The problem: Find how many lines in the material hold the word "multicolineariteit", then state that number and nothing more.
---*---
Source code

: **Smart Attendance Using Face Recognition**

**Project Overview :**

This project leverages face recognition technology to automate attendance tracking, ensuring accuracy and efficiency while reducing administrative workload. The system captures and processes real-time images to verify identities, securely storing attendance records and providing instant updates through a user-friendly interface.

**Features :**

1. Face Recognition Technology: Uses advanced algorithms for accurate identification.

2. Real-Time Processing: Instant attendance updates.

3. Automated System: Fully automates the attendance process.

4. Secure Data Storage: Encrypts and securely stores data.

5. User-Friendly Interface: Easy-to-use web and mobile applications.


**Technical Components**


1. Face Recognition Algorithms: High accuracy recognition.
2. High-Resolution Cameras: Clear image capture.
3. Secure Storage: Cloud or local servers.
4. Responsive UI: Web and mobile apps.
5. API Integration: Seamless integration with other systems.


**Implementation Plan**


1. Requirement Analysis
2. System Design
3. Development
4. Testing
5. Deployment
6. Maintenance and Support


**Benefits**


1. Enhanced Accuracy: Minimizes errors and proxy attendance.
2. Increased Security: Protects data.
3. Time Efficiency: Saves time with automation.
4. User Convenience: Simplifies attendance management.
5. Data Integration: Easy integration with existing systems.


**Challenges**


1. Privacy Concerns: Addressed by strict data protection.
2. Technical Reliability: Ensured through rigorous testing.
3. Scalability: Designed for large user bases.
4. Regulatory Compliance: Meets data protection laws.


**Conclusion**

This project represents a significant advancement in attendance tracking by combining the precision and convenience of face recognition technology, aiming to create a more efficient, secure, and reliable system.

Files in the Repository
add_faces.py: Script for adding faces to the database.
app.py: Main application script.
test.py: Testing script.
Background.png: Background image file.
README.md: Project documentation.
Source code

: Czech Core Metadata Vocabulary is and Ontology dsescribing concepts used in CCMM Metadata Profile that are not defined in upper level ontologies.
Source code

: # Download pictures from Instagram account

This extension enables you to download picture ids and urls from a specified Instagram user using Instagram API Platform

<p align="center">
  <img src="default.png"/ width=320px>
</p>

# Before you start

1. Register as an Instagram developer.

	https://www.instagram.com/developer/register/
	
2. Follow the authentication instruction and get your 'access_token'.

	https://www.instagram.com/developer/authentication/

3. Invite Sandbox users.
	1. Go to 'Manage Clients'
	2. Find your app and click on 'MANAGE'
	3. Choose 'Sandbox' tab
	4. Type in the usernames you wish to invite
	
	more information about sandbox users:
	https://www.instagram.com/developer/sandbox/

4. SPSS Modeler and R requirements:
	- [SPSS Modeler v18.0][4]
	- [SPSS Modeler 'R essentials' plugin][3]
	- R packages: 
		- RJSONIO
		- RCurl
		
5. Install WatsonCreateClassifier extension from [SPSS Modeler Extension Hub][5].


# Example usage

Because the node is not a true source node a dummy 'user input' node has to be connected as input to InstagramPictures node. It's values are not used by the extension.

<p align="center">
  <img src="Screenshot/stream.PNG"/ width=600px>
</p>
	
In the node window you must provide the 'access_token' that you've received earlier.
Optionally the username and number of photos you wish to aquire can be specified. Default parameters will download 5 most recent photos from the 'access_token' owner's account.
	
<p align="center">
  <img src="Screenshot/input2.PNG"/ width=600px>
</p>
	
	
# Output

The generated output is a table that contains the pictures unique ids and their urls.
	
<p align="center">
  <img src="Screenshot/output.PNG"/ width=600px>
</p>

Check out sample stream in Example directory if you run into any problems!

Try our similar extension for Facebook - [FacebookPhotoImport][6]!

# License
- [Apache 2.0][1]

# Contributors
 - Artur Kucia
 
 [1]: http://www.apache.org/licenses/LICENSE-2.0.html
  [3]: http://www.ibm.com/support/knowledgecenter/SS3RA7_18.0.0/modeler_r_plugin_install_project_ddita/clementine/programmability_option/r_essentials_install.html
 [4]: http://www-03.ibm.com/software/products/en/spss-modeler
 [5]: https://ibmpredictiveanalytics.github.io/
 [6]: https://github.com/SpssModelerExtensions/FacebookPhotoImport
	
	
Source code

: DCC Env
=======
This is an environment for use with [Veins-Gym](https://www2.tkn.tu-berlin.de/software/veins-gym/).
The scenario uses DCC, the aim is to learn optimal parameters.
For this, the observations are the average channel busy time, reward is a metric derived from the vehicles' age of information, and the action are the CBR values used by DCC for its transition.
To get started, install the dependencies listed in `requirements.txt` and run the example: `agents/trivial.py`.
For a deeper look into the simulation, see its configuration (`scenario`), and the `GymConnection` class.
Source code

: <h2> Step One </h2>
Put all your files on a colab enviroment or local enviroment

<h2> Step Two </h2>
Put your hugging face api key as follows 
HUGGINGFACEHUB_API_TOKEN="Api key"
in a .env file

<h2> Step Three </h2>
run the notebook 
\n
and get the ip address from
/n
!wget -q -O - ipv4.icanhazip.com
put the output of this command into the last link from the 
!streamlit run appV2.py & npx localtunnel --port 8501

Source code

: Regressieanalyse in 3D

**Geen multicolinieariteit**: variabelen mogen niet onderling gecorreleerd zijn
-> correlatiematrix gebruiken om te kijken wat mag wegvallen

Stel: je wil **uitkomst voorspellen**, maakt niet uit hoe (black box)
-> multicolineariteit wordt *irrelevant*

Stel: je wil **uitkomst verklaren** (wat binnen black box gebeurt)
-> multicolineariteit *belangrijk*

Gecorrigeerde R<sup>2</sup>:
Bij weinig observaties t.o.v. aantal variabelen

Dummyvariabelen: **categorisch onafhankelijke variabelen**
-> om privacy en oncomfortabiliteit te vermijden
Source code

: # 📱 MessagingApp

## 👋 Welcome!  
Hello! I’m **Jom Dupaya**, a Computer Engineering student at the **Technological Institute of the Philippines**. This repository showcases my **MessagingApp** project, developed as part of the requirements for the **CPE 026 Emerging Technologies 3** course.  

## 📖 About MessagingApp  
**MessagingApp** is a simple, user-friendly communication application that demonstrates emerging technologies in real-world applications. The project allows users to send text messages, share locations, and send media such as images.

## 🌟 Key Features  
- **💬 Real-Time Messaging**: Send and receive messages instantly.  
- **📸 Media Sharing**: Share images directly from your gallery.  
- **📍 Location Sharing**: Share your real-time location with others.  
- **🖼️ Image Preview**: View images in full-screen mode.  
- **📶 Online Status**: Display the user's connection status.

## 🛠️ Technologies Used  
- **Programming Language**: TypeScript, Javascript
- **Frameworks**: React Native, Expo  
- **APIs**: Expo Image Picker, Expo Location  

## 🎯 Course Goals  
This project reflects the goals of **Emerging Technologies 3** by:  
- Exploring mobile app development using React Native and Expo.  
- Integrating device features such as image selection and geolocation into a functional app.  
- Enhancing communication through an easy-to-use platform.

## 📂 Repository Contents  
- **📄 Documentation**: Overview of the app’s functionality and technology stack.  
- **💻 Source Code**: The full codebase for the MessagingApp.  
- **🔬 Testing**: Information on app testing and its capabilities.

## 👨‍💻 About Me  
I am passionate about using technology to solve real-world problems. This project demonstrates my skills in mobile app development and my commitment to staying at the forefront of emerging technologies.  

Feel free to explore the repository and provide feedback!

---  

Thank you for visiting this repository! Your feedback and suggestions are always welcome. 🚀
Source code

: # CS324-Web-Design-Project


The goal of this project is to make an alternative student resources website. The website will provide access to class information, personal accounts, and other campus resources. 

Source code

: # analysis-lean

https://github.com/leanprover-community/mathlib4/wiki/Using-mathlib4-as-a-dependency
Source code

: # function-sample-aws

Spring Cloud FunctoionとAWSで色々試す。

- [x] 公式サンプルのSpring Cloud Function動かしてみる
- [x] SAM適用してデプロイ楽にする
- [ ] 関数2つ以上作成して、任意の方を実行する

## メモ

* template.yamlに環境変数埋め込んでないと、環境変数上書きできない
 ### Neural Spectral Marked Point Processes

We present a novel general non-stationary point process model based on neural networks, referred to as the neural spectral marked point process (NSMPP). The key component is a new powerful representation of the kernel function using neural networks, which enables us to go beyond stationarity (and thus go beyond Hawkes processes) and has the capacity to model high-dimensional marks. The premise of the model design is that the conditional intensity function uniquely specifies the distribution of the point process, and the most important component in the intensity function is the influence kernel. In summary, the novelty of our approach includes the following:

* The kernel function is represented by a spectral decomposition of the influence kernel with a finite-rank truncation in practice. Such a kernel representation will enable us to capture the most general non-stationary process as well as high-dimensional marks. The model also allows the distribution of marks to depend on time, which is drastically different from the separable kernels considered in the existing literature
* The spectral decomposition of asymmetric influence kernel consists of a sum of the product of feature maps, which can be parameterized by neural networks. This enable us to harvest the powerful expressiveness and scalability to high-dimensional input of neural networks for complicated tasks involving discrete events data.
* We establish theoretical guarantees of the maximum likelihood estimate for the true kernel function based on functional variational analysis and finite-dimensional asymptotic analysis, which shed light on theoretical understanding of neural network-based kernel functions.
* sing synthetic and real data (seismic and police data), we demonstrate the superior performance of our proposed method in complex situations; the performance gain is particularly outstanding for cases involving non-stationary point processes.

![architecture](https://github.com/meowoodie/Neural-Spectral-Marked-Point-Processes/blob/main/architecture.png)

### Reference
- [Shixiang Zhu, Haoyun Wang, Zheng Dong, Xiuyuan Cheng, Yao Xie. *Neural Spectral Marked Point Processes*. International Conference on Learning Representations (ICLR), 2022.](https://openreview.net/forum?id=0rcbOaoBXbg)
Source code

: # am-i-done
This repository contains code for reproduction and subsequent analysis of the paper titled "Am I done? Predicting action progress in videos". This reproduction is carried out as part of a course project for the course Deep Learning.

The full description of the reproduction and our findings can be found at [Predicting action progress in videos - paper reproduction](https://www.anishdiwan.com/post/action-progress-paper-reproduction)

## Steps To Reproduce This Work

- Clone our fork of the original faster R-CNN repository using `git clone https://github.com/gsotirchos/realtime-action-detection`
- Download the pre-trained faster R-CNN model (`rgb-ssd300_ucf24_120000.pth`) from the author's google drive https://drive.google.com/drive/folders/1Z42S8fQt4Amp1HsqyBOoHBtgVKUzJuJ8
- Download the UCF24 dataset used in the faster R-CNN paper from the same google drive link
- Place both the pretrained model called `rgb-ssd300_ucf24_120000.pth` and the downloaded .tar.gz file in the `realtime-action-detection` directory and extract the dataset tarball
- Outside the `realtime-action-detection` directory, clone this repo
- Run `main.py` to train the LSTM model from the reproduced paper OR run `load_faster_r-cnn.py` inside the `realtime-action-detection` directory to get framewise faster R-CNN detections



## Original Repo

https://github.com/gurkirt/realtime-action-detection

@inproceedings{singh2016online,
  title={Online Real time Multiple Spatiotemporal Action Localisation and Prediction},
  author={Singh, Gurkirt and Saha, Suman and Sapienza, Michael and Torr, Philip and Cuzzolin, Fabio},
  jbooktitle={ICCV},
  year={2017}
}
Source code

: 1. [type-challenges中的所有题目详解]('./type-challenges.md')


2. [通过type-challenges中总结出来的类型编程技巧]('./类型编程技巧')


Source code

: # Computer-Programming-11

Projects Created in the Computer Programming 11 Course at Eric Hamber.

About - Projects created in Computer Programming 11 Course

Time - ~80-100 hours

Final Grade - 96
---*---
Written solution: 2